These days, it is difficult for anyone to argue that a gender gap exists in the information technology (IT) industry. In the early 1980s, the ratio of male-to-female student enrollment was close to equal. Today, the nationwide female enrollment in most computing programs varies between 5 to 20 percent of the total.
Why should anyone care that a gender gap exists in IT? Given how ubiquitous IT has become across many facets of the society, including only one gender when designing IT solutions could yield outcomes that are less appealing to the excluded gender. Recall the result when air bags first came to the market – they were found to be fatal to women drivers: The all-male design team failed to take the generally smaller size of women into account while designing.

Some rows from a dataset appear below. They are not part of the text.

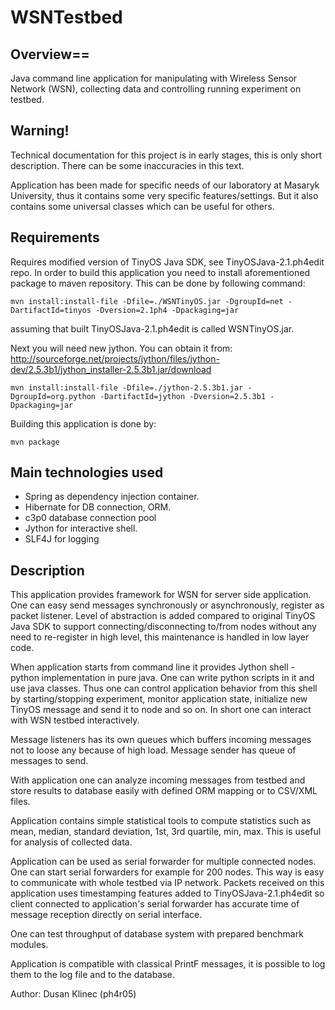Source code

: WSNTestbed
==========


## Overview==

Java command line application for manipulating with Wireless Sensor Network (WSN), collecting data
and controlling running experiment on testbed.

## Warning!
Technical documentation for this project is in early stages, this is only short
description. There can be some inaccuracies in this text.

Application has been made for specific needs of our laboratory at Masaryk University,
thus it contains some very specific features/settings. But it also contains some 
universal classes which can be useful for others. 

## Requirements
Requires modified version of TinyOS Java SDK, see TinyOSJava-2.1.ph4edit repo.
In order to build this application you need to install aforementioned package
to maven repository. This can be done by following command:

    mvn install:install-file -Dfile=./WSNTinyOS.jar -DgroupId=net -DartifactId=tinyos -Dversion=2.1ph4 -Dpackaging=jar

assuming that built TinyOSJava-2.1.ph4edit is called WSNTinyOS.jar.

Next you will need new jython. You can obtain it from: http://sourceforge.net/projects/jython/files/jython-dev/2.5.3b1/jython_installer-2.5.3b1.jar/download

    mvn install:install-file -Dfile=./jython-2.5.3b1.jar -DgroupId=org.python -DartifactId=jython -Dversion=2.5.3b1 -Dpackaging=jar

Building this application is done by:

    mvn package

## Main technologies used 
* Spring as dependency injection container.
* Hibernate for DB connection, ORM.
* c3p0 database connection pool
* Jython for interactive shell.
* SLF4J for logging


## Description
This application provides framework for WSN for server side application. One can easy 
send messages synchronously or asynchronously, register as packet listener. Level of
abstraction is added compared to original TinyOS Java SDK to support connecting/disconnecting
to/from nodes without any need to re-register in high level, this maintenance is handled
in low layer code. 

When application starts from command line it provides Jython shell - python implementation
in pure java. One can write python scripts in it and use java classes. Thus one can
control application behavior from this shell by starting/stopping experiment, 
monitor application state, initialize new TinyOS message and send it to node and so on.
In short one can interact with WSN testbed interactively. 

Message listeners has its own queues which buffers incoming messages not to loose any
because of high load. Message sender has queue of messages to send.

With application one can analyze incoming messages from testbed and store results
to database easily with defined ORM mapping or to CSV/XML files. 

Application contains simple statistical tools to compute statistics such as mean, 
median, standard deviation, 1st, 3rd quartile, min, max. This is useful for analysis
of collected data. 

Application can be used as serial forwarder for multiple connected nodes. One can 
start serial forwarders for example for 200 nodes. This way is easy to communicate
with whole testbed via IP network. Packets received on this application uses 
timestamping features added to TinyOSJava-2.1.ph4edit so client connected to 
application's serial forwarder has accurate time of message reception directly 
on serial interface.

One can test throughput of database system with prepared benchmark modules.

Application is compatible with classical PrintF messages, it is possible to log them
to the log file and to the database. 

Author: Dusan Klinec (ph4r05)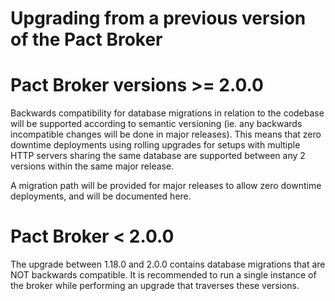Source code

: # Upgrading from a previous version of the Pact Broker

# Pact Broker versions >= 2.0.0

Backwards compatibility for database migrations in relation to the codebase will be supported according to semantic versioning (ie. any backwards incompatible changes will be done in major releases). This means that zero downtime deployments using rolling upgrades for setups with multiple HTTP servers sharing the same database are supported between any 2 versions within the same major release.

A migration path will be provided for major releases to allow zero downtime deployments, and will be documented here.

# Pact Broker < 2.0.0

The upgrade between 1.18.0 and 2.0.0 contains database migrations that are NOT backwards compatible. It is recommended to run a single instance of the broker while performing an upgrade that traverses these versions.
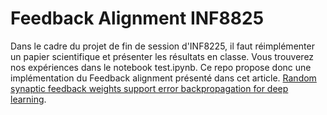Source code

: # Feedback Alignment INF8825

Dans le cadre du projet de fin de session d'INF8225, il faut réimplémenter un papier scientifique et présenter les résultats en classe. Vous trouverez nos expériences dans le notebook test.ipynb.
Ce repo propose donc une implémentation du Feedback alignment présenté dans cet article. [Random synaptic feedback weights support error backpropagation for deep learning](https://www.nature.com/articles/ncomms13276).
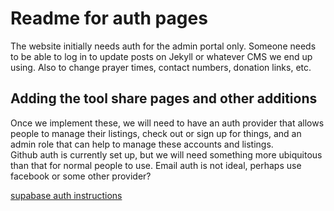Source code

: # Readme for auth pages

The website initially needs auth for the admin portal only. Someone needs to be able to log in to update posts on Jekyll or whatever CMS we end up using. Also to change prayer times, contact numbers, donation links, etc.

## Adding the tool share pages and other additions

Once we implement these, we will need to have an auth provider that allows people to manage their listings, check out or sign up for things, and an admin role that can help to manage these accounts and listings.  
Github auth is currently set up, but we will need something more ubiquitous than that for normal people to use. Email auth is not ideal, perhaps use facebook or some other provider?

[supabase auth instructions](https://supabase.com/docs/guides/auth/social-login)
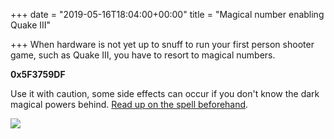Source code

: +++
date = "2019-05-16T18:04:00+00:00"
title = "Magical number enabling Quake III"

+++
When hardware is not yet up to snuff to run your first person shooter game, such as Quake III, you have to resort to magical numbers.

**0x5F3759DF**

Use it with caution, some side effects can occur if you don't know the dark magical powers behind. [Read up on the spell beforehand](https://en.wikipedia.org/wiki/Fast_inverse_square_root).

![](/uploads/quake_magical_number.png)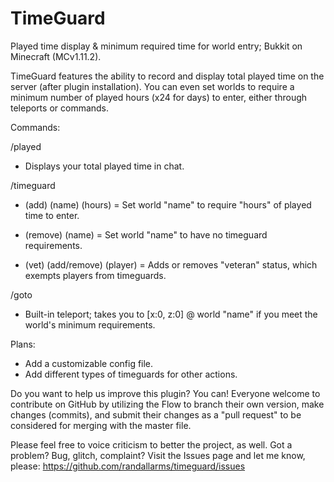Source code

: # TimeGuard

Played time display & minimum required time for world entry; Bukkit on Minecraft (MCv1.11.2).

TimeGuard features the ability to record and display total played time on the server (after plugin installation). You can even set worlds to require a minimum number of played hours (x24 for days) to enter, either through teleports or commands.

Commands:

/played
- Displays your total played time in chat.

/timeguard
- (add) (name) (hours) = Set world "name" to require "hours" of played time to enter.

- (remove) (name) = Set world "name" to have no timeguard requirements.

- (vet) (add/remove) (player) = Adds or removes "veteran" status, which exempts players from timeguards.

/goto <name>
- Built-in teleport; takes you to [x:0, z:0] @ world "name" if you meet the world's minimum requirements.

Plans:

- Add a customizable config file.
- Add different types of timeguards for other actions.

Do you want to help us improve this plugin? You can! Everyone welcome to contribute on GitHub by utilizing the Flow to branch their own version, make changes (commits), and submit their changes as a "pull request" to be considered for merging with the master file.

Please feel free to voice criticism to better the project, as well. Got a problem? Bug, glitch, complaint? Visit the Issues page and let me know, please: https://github.com/randallarms/timeguard/issues
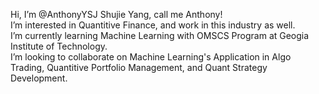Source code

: Hi, I’m @AnthonyYSJ Shujie Yang, call me Anthony!\
I’m interested in Quantitive Finance, and work in this industry as well.\
I’m currently learning Machine Learning with OMSCS Program at Geogia Institute of Technology.\
I’m looking to collaborate on Machine Learning's Application in Algo Trading, Quantitive Portfolio Management, and Quant Strategy Development.

<!---
AnthonyYSJ/AnthonyYSJ is a ✨ special ✨ repository because its `README.md` (this file) appears on your GitHub profile.
You can click the Preview link to take a look at your changes.
--->
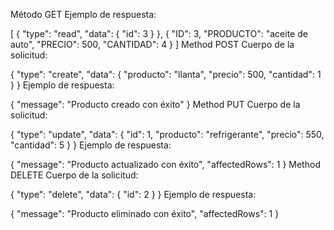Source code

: Método GET
Ejemplo de respuesta:

[
    {
        "type": "read",
        "data": {
          "id": 3
        }
      },
      {
        "ID": 3,
        "PRODUCTO": "aceite de auto",
        "PRECIO": 500,
        "CANTIDAD": 4
      }
]
Method POST
Cuerpo de la solicitud:

{
    "type": "create",
    "data": {
      "producto": "llanta",
      "precio": 500,
      "cantidad": 1
    }
  }
Ejemplo de respuesta:

{
    "message": "Producto creado con éxito"
}
Method PUT
Cuerpo de la solicitud:

{
    "type": "update",
    "data": {
      "id": 1,
      "producto": "refrigerante",
      "precio": 550,
      "cantidad": 5
    }
  }
Ejemplo de respuesta:

{
    "message": "Producto actualizado con éxito",
    "affectedRows": 1
}
Method DELETE
Cuerpo de la solicitud:

{
    "type": "delete",
    "data": {
      "id": 2
    }
  }
Ejemplo de respuesta:

{
    "message": "Producto eliminado con éxito",
    "affectedRows": 1
}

Although the gender gap is a significant problem, it is also creating an ideal opportunity for the academia and the industry to forge partnerships that not only address (and solve) this problem, but create unique, collaborative programs that benefit all parties. This paper will share some examples of these partnerships and the benefits they bring. In each of these solutions, the reader should keep the following points in mind:
* Despite high levels of unemployment, IT continues to enjoy job demand. Several IT-related jobs appear on the top 20 list of the US Department of Labor’s predictions.
* Women want a career to benefit society, but few believe that computing does that.
* Female college freshmen often don’t realize the value of mentors.